Before I can describe the impact, if I could, I would question the utility or sagacity of even having a sunset clause in Bill C-60. I have to ask myself the question, why we would want to do that? This bill is not a transitory provision; it's not something that we're going to try for a while and see if it works. It's a result of a constitutional challenge before a court, where the court has spoken unanimously that it has to be done.
So I would certainly not include a sunset clause in Bill C-60, which is fairly small in scope, but very important if you happen to be an accused, and very important if you going to be going through a court martial. Those changes were already proposed by Chief Justice Lamer and ought to have come forward through Bill C-45.
So the last thing I would want to do is to suggest a sunset clause. Instead of a sunset clause in Bill C-60, I would suggest that whenever you go through Bill C-45, the National Defence Act have in it a mechanism whereby there is a delayed schedule of some sort, so that it has to be reviewed from stern to whatever. And we're really talking here about the Code of Service Discipline within the National Defence Act. It's not everything, but it's the bulk of it. And it has to be in light of changes in the criminal law system and lessons that we learn, as we are in operations for the first time since World War II, or on that scale. Surely there are lessons that we are learning from applying our Code of Service Discipline in an operational setting abroad. So will there not be change resulting from it?
That mechanism ought to be enshrined in the act.
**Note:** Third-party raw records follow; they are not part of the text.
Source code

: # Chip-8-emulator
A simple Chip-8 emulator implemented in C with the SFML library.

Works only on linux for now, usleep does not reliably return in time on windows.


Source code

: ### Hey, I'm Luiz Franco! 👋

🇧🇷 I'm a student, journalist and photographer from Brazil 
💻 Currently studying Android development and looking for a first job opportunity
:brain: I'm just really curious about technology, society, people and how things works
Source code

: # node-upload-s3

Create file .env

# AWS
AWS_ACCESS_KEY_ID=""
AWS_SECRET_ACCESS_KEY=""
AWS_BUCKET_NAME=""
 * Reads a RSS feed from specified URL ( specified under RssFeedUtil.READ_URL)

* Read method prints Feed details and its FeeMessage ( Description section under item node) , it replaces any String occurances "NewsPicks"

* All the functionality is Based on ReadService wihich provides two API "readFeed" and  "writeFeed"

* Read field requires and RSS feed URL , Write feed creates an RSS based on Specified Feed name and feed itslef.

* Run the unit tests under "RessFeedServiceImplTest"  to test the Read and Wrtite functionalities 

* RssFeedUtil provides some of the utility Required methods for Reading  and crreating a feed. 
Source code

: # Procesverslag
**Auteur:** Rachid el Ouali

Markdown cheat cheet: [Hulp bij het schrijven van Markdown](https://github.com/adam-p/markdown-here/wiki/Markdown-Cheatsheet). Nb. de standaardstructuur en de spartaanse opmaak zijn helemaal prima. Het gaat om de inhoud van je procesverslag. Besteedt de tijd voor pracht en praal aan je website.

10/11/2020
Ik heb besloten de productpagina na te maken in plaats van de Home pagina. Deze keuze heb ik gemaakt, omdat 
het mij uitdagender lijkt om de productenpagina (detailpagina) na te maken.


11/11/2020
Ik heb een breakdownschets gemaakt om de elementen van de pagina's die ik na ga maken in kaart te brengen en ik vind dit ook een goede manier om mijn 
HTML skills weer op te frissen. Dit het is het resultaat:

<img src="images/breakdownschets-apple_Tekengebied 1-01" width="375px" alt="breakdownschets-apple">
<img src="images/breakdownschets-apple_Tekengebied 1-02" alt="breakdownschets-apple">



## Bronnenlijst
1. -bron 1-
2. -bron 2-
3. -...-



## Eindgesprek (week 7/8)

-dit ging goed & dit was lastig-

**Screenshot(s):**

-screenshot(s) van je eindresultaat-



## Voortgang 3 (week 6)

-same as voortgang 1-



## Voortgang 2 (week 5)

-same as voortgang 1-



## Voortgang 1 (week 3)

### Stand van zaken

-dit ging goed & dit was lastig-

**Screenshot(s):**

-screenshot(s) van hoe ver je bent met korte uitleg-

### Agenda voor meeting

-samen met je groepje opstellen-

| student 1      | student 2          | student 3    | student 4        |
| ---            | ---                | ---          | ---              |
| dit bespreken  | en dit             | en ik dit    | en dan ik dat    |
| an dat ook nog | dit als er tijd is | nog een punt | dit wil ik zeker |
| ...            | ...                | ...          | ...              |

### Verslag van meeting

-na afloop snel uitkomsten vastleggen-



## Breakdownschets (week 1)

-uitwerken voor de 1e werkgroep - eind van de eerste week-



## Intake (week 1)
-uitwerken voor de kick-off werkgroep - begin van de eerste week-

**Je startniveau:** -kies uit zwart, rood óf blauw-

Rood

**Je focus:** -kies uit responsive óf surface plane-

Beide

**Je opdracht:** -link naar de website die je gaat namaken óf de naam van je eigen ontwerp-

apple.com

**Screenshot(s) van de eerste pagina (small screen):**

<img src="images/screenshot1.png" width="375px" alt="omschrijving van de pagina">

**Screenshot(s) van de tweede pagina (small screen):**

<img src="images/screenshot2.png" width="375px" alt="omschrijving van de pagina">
Whether it's for every three years or every five years, whether there is an independent body from outside of DND, it should be looked at it and changes be proposed to Parliament, and we should not tinker with the act--for instance, a requirement to have a permanent court. Could that be set? Maybe, and certainly through Bill C-45, because I am familiar with some of it....
Allow me maybe to end on this comment, that we take into account the changes that are being made by all allies to their military justice systems. For instance, in military summary trials, as we heard recently, one doesn't have a right to representation; one doesn't have a right to records; one doesn't have a right to appeal. Yet you could be sent to detention for a long period, and the Trépanier decision told you how uneasy and uncomfortable detention can be. In other countries, some of them very allied to us, like Britain, they have introduced into their codes a review mechanism for those decisions, and administrative tribunals may be....
I think that with this mechanism in our act, we will be able to take a comprehensive and beneficial review of the act and propose not only what the military wants, but also what we as a society, and you as legislators, ought to have in order to keep it in sync—not behind, but in sync—with the civilian criminal law system and with society, because at the moment I think we're catching up.